Yunnanozoon lividum (Yunnan + Greek ζῷον zôion, lividum; "livid animal of Yunnan") is an extinct species of possible vertebrate or chordate from the Lower Cambrian, Chengjiang biota of Yunnan province, China. It is thought of as a deuterostome suspected of being either a hemichordate or chordate. In 2022, a study reanalyzed fossils of Yunnanozoon and found it to be one of the earliest members of the vertebrate family tree.

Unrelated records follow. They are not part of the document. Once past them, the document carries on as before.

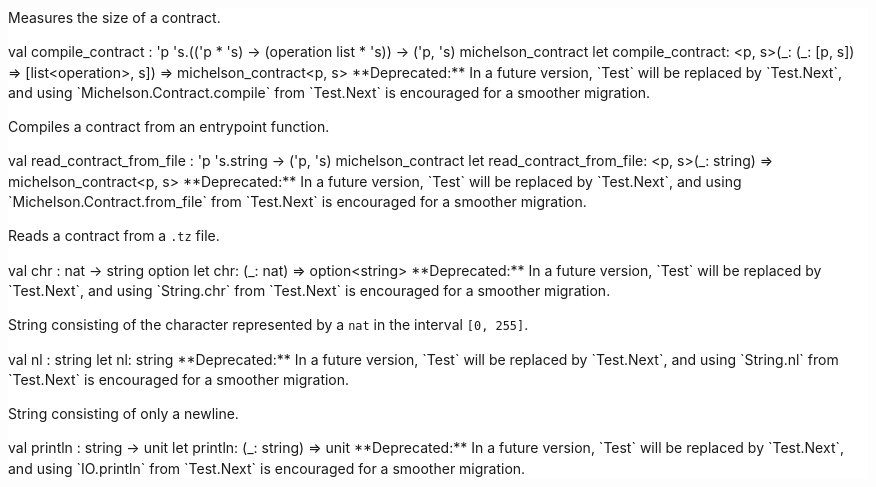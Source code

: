 Measures the size of a contract.


<SyntaxTitle syntax="cameligo">
val compile&#95;contract : &#39;p &#39;s.((&#39;p * &#39;s) -&gt; (operation list * &#39;s)) -&gt; (&#39;p, &#39;s) michelson&#95;contract
</SyntaxTitle>
<SyntaxTitle syntax="jsligo">
let compile&#95;contract: &lt;p, s&gt;(&#95;: (&#95;: [p, s]) =&gt; [list&lt;operation&gt;, s]) =&gt; michelson&#95;contract&lt;p, s&gt;
</SyntaxTitle>
**Deprecated:** In a future version, `Test` will be replaced by `Test.Next`, and using `Michelson.Contract.compile` from `Test.Next` is encouraged for a smoother migration.

Compiles a contract from an entrypoint function.


<SyntaxTitle syntax="cameligo">
val read&#95;contract&#95;from&#95;file : &#39;p &#39;s.string -&gt; (&#39;p, &#39;s) michelson&#95;contract
</SyntaxTitle>
<SyntaxTitle syntax="jsligo">
let read&#95;contract&#95;from&#95;file: &lt;p, s&gt;(&#95;: string) =&gt; michelson&#95;contract&lt;p, s&gt;
</SyntaxTitle>
**Deprecated:** In a future version, `Test` will be replaced by `Test.Next`, and using `Michelson.Contract.from_file` from `Test.Next` is encouraged for a smoother migration.

Reads a contract from a `.tz` file.


<SyntaxTitle syntax="cameligo">
val chr : nat -&gt; string option
</SyntaxTitle>
<SyntaxTitle syntax="jsligo">
let chr: (&#95;: nat) =&gt; option&lt;string&gt;
</SyntaxTitle>
**Deprecated:** In a future version, `Test` will be replaced by `Test.Next`, and using `String.chr` from `Test.Next` is encouraged for a smoother migration.

String consisting of the character represented by a `nat` in the
    interval `[0, 255]`.


<SyntaxTitle syntax="cameligo">
val nl : string
</SyntaxTitle>
<SyntaxTitle syntax="jsligo">
let nl: string
</SyntaxTitle>
**Deprecated:** In a future version, `Test` will be replaced by `Test.Next`, and using `String.nl` from `Test.Next` is encouraged for a smoother migration.

String consisting of only a newline.


<SyntaxTitle syntax="cameligo">
val println : string -&gt; unit
</SyntaxTitle>
<SyntaxTitle syntax="jsligo">
let println: (&#95;: string) =&gt; unit
</SyntaxTitle>
**Deprecated:** In a future version, `Test` will be replaced by `Test.Next`, and using `IO.println` from `Test.Next` is encouraged for a smoother migration.
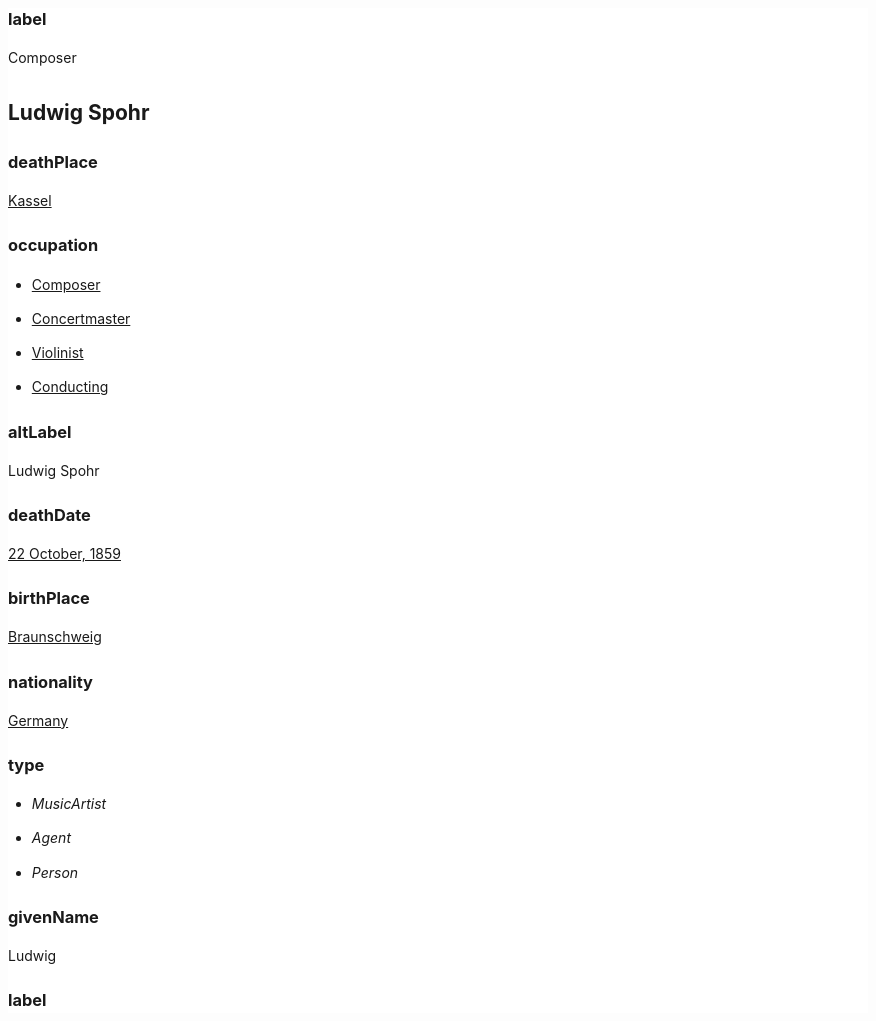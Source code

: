 ### label


Composer

## Ludwig Spohr

### deathPlace


[Kassel](#Kassel)

### occupation

 - [Composer](#Composer)

 - [Concertmaster](#Concertmaster)

 - [Violinist](#Violinist)

 - [Conducting](#Conducting)

### altLabel


Ludwig Spohr

### deathDate


[22 October, 1859](#22-October-1859)

### birthPlace


[Braunschweig](#Braunschweig)

### nationality


[Germany](#Germany)

### type

 - *MusicArtist*

 - *Agent*

 - *Person*

### givenName


Ludwig

### label
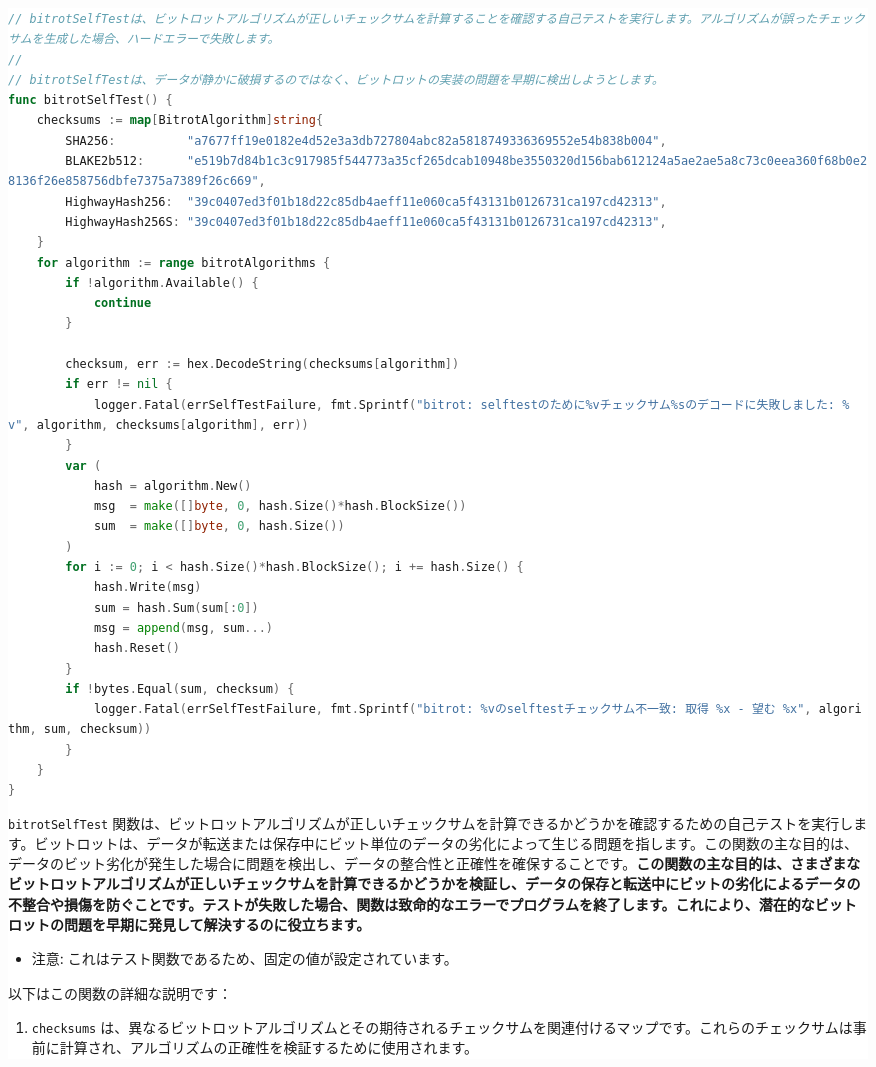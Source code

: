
 ```go
// bitrotSelfTestは、ビットロットアルゴリズムが正しいチェックサムを計算することを確認する自己テストを実行します。アルゴリズムが誤ったチェックサムを生成した場合、ハードエラーで失敗します。
//
// bitrotSelfTestは、データが静かに破損するのではなく、ビットロットの実装の問題を早期に検出しようとします。
func bitrotSelfTest() {
	checksums := map[BitrotAlgorithm]string{
		SHA256:          "a7677ff19e0182e4d52e3a3db727804abc82a5818749336369552e54b838b004",
		BLAKE2b512:      "e519b7d84b1c3c917985f544773a35cf265dcab10948be3550320d156bab612124a5ae2ae5a8c73c0eea360f68b0e28136f26e858756dbfe7375a7389f26c669",
		HighwayHash256:  "39c0407ed3f01b18d22c85db4aeff11e060ca5f43131b0126731ca197cd42313",
		HighwayHash256S: "39c0407ed3f01b18d22c85db4aeff11e060ca5f43131b0126731ca197cd42313",
	}
	for algorithm := range bitrotAlgorithms {
		if !algorithm.Available() {
			continue
		}

		checksum, err := hex.DecodeString(checksums[algorithm])
		if err != nil {
			logger.Fatal(errSelfTestFailure, fmt.Sprintf("bitrot: selftestのために%vチェックサム%sのデコードに失敗しました: %v", algorithm, checksums[algorithm], err))
		}
		var (
			hash = algorithm.New()
			msg  = make([]byte, 0, hash.Size()*hash.BlockSize())
			sum  = make([]byte, 0, hash.Size())
		)
		for i := 0; i < hash.Size()*hash.BlockSize(); i += hash.Size() {
			hash.Write(msg)
			sum = hash.Sum(sum[:0])
			msg = append(msg, sum...)
			hash.Reset()
		}
		if !bytes.Equal(sum, checksum) {
			logger.Fatal(errSelfTestFailure, fmt.Sprintf("bitrot: %vのselftestチェックサム不一致: 取得 %x - 望む %x", algorithm, sum, checksum))
		}
	}
}
```

`bitrotSelfTest` 関数は、ビットロットアルゴリズムが正しいチェックサムを計算できるかどうかを確認するための自己テストを実行します。ビットロットは、データが転送または保存中にビット単位のデータの劣化によって生じる問題を指します。この関数の主な目的は、データのビット劣化が発生した場合に問題を検出し、データの整合性と正確性を確保することです。**この関数の主な目的は、さまざまなビットロットアルゴリズムが正しいチェックサムを計算できるかどうかを検証し、データの保存と転送中にビットの劣化によるデータの不整合や損傷を防ぐことです。テストが失敗した場合、関数は致命的なエラーでプログラムを終了します。これにより、潜在的なビットロットの問題を早期に発見して解決するのに役立ちます。**

- 注意: これはテスト関数であるため、固定の値が設定されています。

以下はこの関数の詳細な説明です：

1. `checksums` は、異なるビットロットアルゴリズムとその期待されるチェックサムを関連付けるマップです。これらのチェックサムは事前に計算され、アルゴリズムの正確性を検証するために使用されます。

Yunnanozoon is similar to the form Haikouella, which is almost certainly a chordate. Still, there are anatomical differences from Haikouella, including a smaller stomach and much larger (1 mm) pharyngeal teeth. It is by no means certain whether Yunannozoon possessed features such as a heart, gills, etc., which are seen in well-preserved specimens of Haikouella. Yunnanozoon somewhat resembles the Middle Cambrian Pikaia from the Burgess shale of British Columbia in Canada. Thirteen pairs of symmetrically arranged gonads have been identified, as have possible gill slits. However, some authors think that Yunnanozoon is closely related to the chordate Haikouella and that Yunnanozoon is probably a chordate rather than a hemichordate. A close relationship between Yunnanozoon and the taxon Vetulicolia has also been proposed.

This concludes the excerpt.